What the task requires: Only the count should appear in your answer: how many lines of the data below contain the word "linalg"?

Records to use:

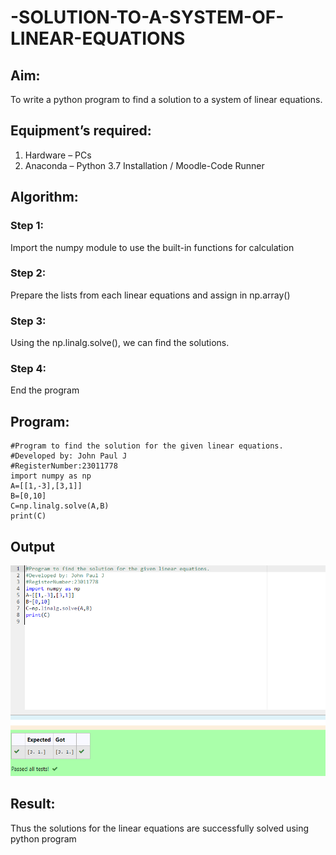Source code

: # -SOLUTION-TO-A-SYSTEM-OF-LINEAR-EQUATIONS
## Aim:
To write a python program to find a solution to a system of linear equations.
## Equipment’s required:
1. 	Hardware – PCs
2. 	Anaconda – Python 3.7 Installation / Moodle-Code Runner
## Algorithm:
### Step 1: 
Import the numpy module to use the built-in functions for calculation
### Step 2: 
Prepare the lists from each linear equations and assign in np.array()
### Step 3: 
Using the np.linalg.solve(), we can find the solutions.
### Step 4: 
End the program
## Program:
```
#Program to find the solution for the given linear equations.
#Developed by: John Paul J
#RegisterNumber:23011778
import numpy as np
A=[[1,-3],[3,1]]
B=[0,10]
C=np.linalg.solve(A,B)
print(C)

```
## Output

![output](/img1.png)

## Result: 
Thus the solutions for the linear equations are successfully solved using python program

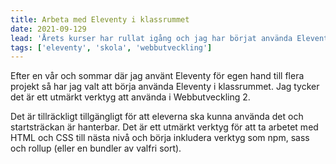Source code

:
 ```yaml
---
title: Arbeta med Eleventy i klassrummet
date: 2021-09-129
lead: 'Årets kurser har rullat igång och jag har börjat använda Eleventy i undervisningen.'
tags: ['eleventy', 'skola', 'webbutveckling']
---
```


Efter en vår och sommar där jag använt Eleventy för egen hand till flera projekt så har jag valt att börja använda Eleventy i klassrummet. Jag tycker det är ett utmärkt verktyg att använda i Webbutveckling 2.

Det är tillräckligt tillgängligt för att eleverna ska kunna använda det och startsträckan är hanterbar. Det är ett utmärkt verktyg för att ta arbetet med HTML och CSS till nästa nivå och börja inkludera verktyg som npm, sass och rollup (eller en bundler av valfri sort).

Your response: 2